The W.E.B. Du Bois American Negro Exhibit comprised materials from African American history, socioeconomic conditions, educational institutions, and literature, along with wonderful and amazing pictures of the everyday life of the Negro. Fifty million people from all over the world graced the Paris World’s Fair of 1900. The American Negro Exhibit is currently housed in the Library of Congress. http://www.loc.gov/pictures/collection/anedub/dubois.html

Moving forward in time, the New York 1939–1940 World’s Fair welcomed thirty-three countries, exhibits that covered 1,216 ½ acres of land, with 44,932,978 visitors, and was held in Flushing Meadows Park, NY. Many U.S. companies that are still part of the fabric of America today participated with displays (General Electric, Ford, IBM, Sears, Roebuck & Company, etc.), with the exception of Westinghouse Electric.*

The Great Depression had ended in 1939. Separate but Equal laws were in effect. And yet, not enough jobs were being offered to Negroes to work at the fair.

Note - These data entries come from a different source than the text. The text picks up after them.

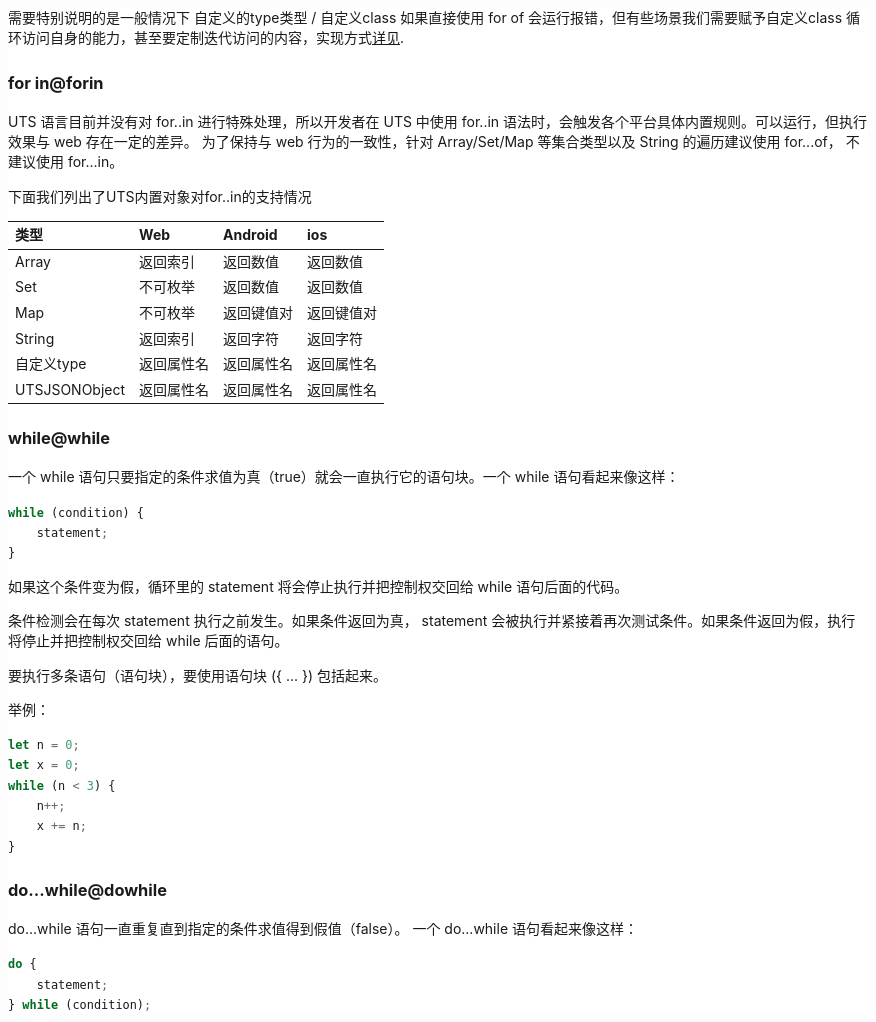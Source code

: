 需要特别说明的是一般情况下  自定义的type类型 / 自定义class  如果直接使用 for of 会运行报错，但有些场景我们需要赋予自定义class 循环访问自身的能力，甚至要定制迭代访问的内容，实现方式[详见](iterable.md).


### for in@forin

UTS 语言目前并没有对 for..in 进行特殊处理，所以开发者在 UTS 中使用 for..in 语法时，会触发各个平台具体内置规则。可以运行，但执行效果与 web 存在一定的差异。
为了保持与 web 行为的一致性，针对 Array/Set/Map 等集合类型以及 String 的遍历建议使用 for...of， 不建议使用 for...in。

下面我们列出了UTS内置对象对for..in的支持情况

|类型			|Web	|Android	|ios		|
|:--			|:--	|:--		|:--		|
|Array			|返回索引|返回数值	|返回数值	|
|Set			|不可枚举|返回数值	|返回数值	|
|Map			|不可枚举|返回键值对	|返回键值对	|
|String			|返回索引|返回字符	|返回字符	|
|自定义type		|返回属性名|返回属性名|返回属性名	|
|UTSJSONObject	|返回属性名|返回属性名|返回属性名	|


### while@while

一个 while 语句只要指定的条件求值为真（true）就会一直执行它的语句块。一个 while 语句看起来像这样：

```ts
while (condition) {
    statement;
}
```

如果这个条件变为假，循环里的 statement 将会停止执行并把控制权交回给 while 语句后面的代码。

条件检测会在每次 statement 执行之前发生。如果条件返回为真， statement 会被执行并紧接着再次测试条件。如果条件返回为假，执行将停止并把控制权交回给 while 后面的语句。

要执行多条语句（语句块），要使用语句块 ({ ... }) 包括起来。

举例：

```ts
let n = 0;
let x = 0;
while (n < 3) {
    n++;
    x += n;
}
```

### do...while@dowhile

do...while 语句一直重复直到指定的条件求值得到假值（false）。 一个 do...while 语句看起来像这样：

```ts
do {
    statement;
} while (condition);
```
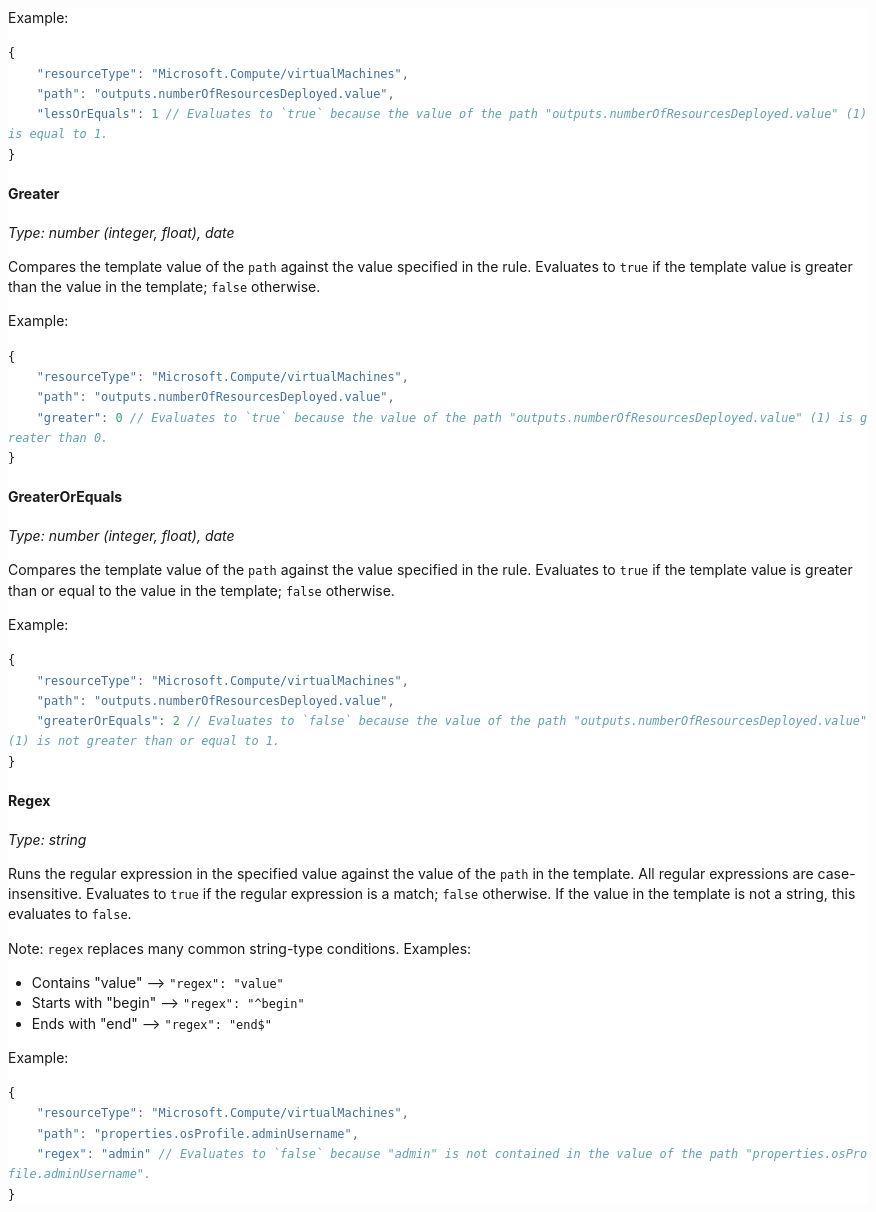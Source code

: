 Example:
```javascript
{
    "resourceType": "Microsoft.Compute/virtualMachines",
    "path": "outputs.numberOfResourcesDeployed.value",
    "lessOrEquals": 1 // Evaluates to `true` because the value of the path "outputs.numberOfResourcesDeployed.value" (1) is equal to 1.
}
```

#### **Greater**
*Type: number (integer, float), date*

Compares the template value of the `path` against the value specified in the rule.  Evaluates to `true` if the template value is greater than the value in the template; `false` otherwise.

Example:
```javascript
{
    "resourceType": "Microsoft.Compute/virtualMachines",
    "path": "outputs.numberOfResourcesDeployed.value",
    "greater": 0 // Evaluates to `true` because the value of the path "outputs.numberOfResourcesDeployed.value" (1) is greater than 0.
}
```

#### **GreaterOrEquals**
*Type: number (integer, float), date*

Compares the template value of the `path` against the value specified in the rule.  Evaluates to `true` if the template value is greater than or equal to the value in the template; `false` otherwise.

Example:
```javascript
{
    "resourceType": "Microsoft.Compute/virtualMachines",
    "path": "outputs.numberOfResourcesDeployed.value",
    "greaterOrEquals": 2 // Evaluates to `false` because the value of the path "outputs.numberOfResourcesDeployed.value" (1) is not greater than or equal to 1.
}
```

#### **Regex**
*Type: string*

Runs the regular expression in the specified value against the value of the `path` in the template.  All regular expressions are case-insensitive.  Evaluates to `true` if the regular expression is a match; `false` otherwise.  If the value in the template is not a string, this evaluates to `false`.

Note: `regex` replaces many common string-type conditions.  Examples:
- Contains "value" --> `"regex": "value"`
- Starts with "begin" --> `"regex": "^begin"`
- Ends with "end" --> `"regex": "end$"`


Example:
```javascript
{
    "resourceType": "Microsoft.Compute/virtualMachines",
    "path": "properties.osProfile.adminUsername",
    "regex": "admin" // Evaluates to `false` because "admin" is not contained in the value of the path "properties.osProfile.adminUsername".
}
```
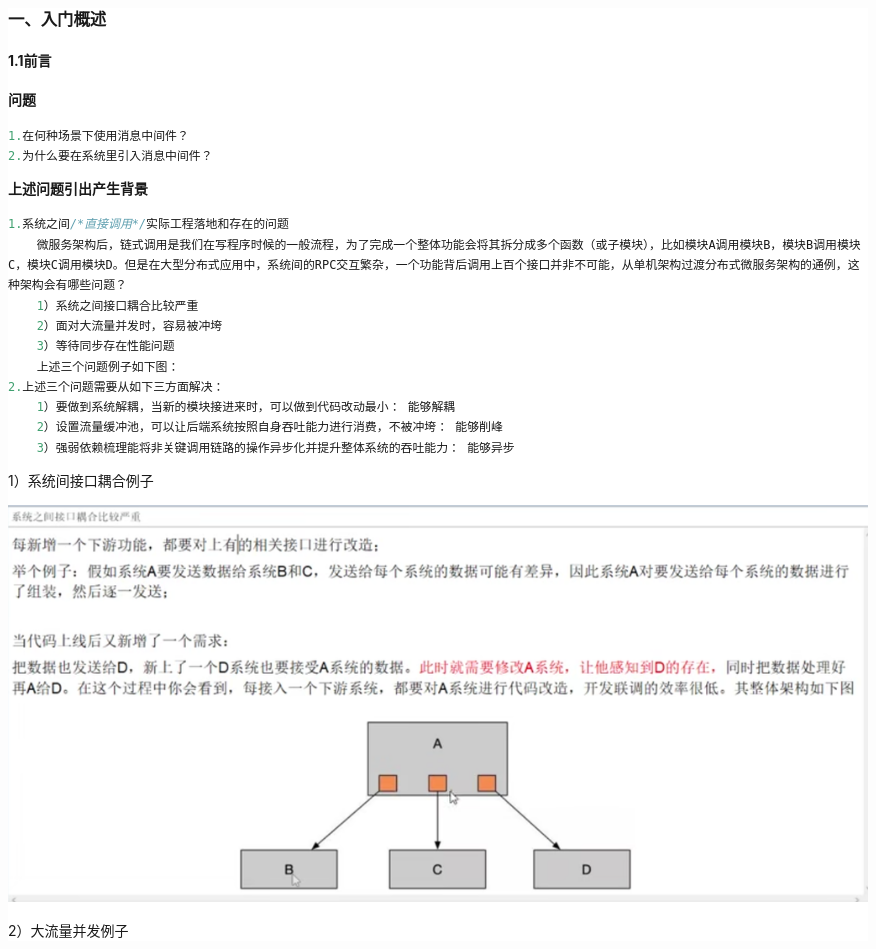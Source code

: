 ### 一、入门概述

#### 1.1前言

**问题**

```java
1.在何种场景下使用消息中间件？
2.为什么要在系统里引入消息中间件？
```

**上述问题引出产生背景**

```java
1.系统之间/*直接调用*/实际工程落地和存在的问题
	微服务架构后，链式调用是我们在写程序时候的一般流程，为了完成一个整体功能会将其拆分成多个函数（或子模块），比如模块A调用模块B，模块B调用模块C，模块C调用模块D。但是在大型分布式应用中，系统间的RPC交互繁杂，一个功能背后调用上百个接口并非不可能，从单机架构过渡分布式微服务架构的通例，这种架构会有哪些问题？
	1）系统之间接口耦合比较严重
	2）面对大流量并发时，容易被冲垮
	3）等待同步存在性能问题
	上述三个问题例子如下图：
2.上述三个问题需要从如下三方面解决：
	1）要做到系统解耦，当新的模块接进来时，可以做到代码改动最小： 能够解耦
	2）设置流量缓冲池，可以让后端系统按照自身吞吐能力进行消费，不被冲垮： 能够削峰
	3）强弱依赖梳理能将非关键调用链路的操作异步化并提升整体系统的吞吐能力： 能够异步
```

1）系统间接口耦合例子

![1590832752561](assets/1590832752561.png)

2）大流量并发例子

Many protested and picketed outside the World’s Fair Committee Office that was housed in the Empire State Building. According to Negro newspapers, three to four hundred Negroes were eventually employed to work on the grounds of the fair, but they felt that the number hired was an insignificant number.

However, the World’s Fair Committee had designated Italians, Negroes, and other ethnic groups an opportunity to display exhibits and contributions to represent their cultures for one week only, on the “American Common.”

Thus, July 23–28, 1940, was “Negro Week.” Their exhibit “created a living picture of the American Negro and the black contribution to the cultural development of the United States.” W.E.B. Du Bois opened Negro Week with a speech.

There were dance recitals, religious services, guest speakers, literature readings and sketches, choral and symphonic music, and exhibitions, along with a Hall of Fame Wall, listing outstanding black men and women in American history, which can currently be viewed at the Schomburg Center for Research in Black Culture in Harlem, NY. http://archives.nypl.org/scm/20752

I proudly stand on the shoulders of the many names I have only read about, who may have spoken, sung, lectured, or lent their names to Negro Week—names such as Alain Locke (one of the Talented Tenth), W.E.B. Du Bois, Hattie McDaniel, A. Phillip Randolph, Adam Clayton Powell, George Washington Carver, Marian Anderson, Mordecai W. Johnson, Richard Wright, and Mary McLeod Bethune. And the list goes on…those who have made great contributions to American history.

*Interesting tidbit: Westinghouse Electric & Manufacturing (no longer around) buried two time capsules (items inside depicted 20th-century life in America) that were buried fifty feet on the grounds of the World’s Fairs in 1939 and in 1964, to be opened 5,000 years later in the years 6939 and 6964, respectively, in the 70th Century.)